Summarize

iFixit claims Anthropic's AI scraper hit website 1 million times

By Akash Pandey

Jul 26, 2024

12:43 pm

What's the story

Anthropic, an artificial intelligence (AI) firm, is facing accusations of breaching anti-AI scraping policies with its ClaudeBot web crawler. The crawler reportedly accessed the iFixit website nearly a million times within 24 hours, seemingly infringing on the repair company's Terms of Use. iFixit CEO Kyle Wiens publicized the issue on X, sharing images that depict Anthropic's chatbot acknowledging that iFixit's content was off-limits.

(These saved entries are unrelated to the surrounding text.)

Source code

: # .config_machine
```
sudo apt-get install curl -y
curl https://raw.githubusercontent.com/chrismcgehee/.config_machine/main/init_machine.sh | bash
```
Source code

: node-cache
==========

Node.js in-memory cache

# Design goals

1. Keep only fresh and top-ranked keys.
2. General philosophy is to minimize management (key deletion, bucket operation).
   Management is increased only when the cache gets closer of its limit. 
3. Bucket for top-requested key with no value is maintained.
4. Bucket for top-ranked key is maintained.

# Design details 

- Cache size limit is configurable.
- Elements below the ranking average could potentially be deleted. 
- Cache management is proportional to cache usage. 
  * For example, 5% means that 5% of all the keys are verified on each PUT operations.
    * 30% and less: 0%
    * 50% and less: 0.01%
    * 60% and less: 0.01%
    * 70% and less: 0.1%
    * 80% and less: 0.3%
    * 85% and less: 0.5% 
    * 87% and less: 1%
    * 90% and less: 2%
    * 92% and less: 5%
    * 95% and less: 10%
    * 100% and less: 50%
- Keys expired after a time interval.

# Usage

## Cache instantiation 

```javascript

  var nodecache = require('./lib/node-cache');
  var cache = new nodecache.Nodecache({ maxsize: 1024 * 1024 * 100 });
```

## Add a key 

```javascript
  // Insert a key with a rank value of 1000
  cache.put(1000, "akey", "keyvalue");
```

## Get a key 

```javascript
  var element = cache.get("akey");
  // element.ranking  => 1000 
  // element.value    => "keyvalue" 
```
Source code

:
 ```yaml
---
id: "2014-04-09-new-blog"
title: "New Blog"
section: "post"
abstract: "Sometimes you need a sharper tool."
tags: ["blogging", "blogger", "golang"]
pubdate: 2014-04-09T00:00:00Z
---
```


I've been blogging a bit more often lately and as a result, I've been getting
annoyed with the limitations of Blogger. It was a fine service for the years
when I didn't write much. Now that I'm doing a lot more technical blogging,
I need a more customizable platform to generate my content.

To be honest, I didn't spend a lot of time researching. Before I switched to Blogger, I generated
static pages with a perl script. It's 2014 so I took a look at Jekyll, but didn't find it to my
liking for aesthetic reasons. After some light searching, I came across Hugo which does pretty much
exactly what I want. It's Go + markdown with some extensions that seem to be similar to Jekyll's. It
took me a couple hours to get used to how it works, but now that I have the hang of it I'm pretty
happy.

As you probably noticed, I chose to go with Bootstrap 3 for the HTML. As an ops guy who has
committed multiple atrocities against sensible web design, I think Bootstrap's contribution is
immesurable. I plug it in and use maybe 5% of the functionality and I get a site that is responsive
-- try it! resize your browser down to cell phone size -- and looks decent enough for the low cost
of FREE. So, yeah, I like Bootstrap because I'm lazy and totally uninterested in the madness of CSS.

iFixit CEO highlights alleged policy violation

Wiens stated, "If any of those requests accessed our terms of service, they would have told you that use of our content [is] expressly forbidden." He accused Anthropic not only of using their content without payment but also straining their DevOps resources. Wiens further explained to The Verge the crawling rate was so high it triggered alarms and engaged their DevOps team. Despite being used to handling web crawlers due to high traffic, Wiens described this incident as an anomaly.

Company response

Anthropic responds to accusations, iFixit implements measures

In response to the violation allegations, Anthropic referred 404 Media to an FAQ page stating its crawler can only be blocked via a robots.txt file extension. Following this incident, iFixit added the crawl-delay extension to its robots.txt. Wiens confirmed that Anthropic's crawler ceased activity after this addition. Jennifer Martinez, an Anthropic spokesperson, told The Verge that they respect robots.txt and their crawler respected the signal when iFixit implemented it.

Widespread issue

Other websites report aggressive scraping by Anthropic

iFixit is not the only site to report aggressive scraping by Anthropic's crawler. Eric Holscher, co-founder of Read the Docs, and Matt Barrie, CEO of Freelancer.com, also reported similar experiences in Wiens's thread. Reddit threads from several months ago also noted a significant increase in Anthropic's web scraping activities. In April this year, the Linux Mint web forum attributed a site outage to strain caused by ClaudeBot's scraping activities.

Web crawling dilemma

Robots.txt: A common yet limited defense against AI scraping

Many AI companies like OpenAI use robots.txt files to opt-out of web crawlers. However, this method does not provide website owners with flexibility to denote what scraping is and isn't permitted. Another AI company, Perplexity, has been known to ignore robots.txt exclusions completely. Despite its limitations, robots.txt remains one of the few options available for companies to keep their data out of AI training materials. This method has been applied by Reddit in its recent crackdown on web crawlers.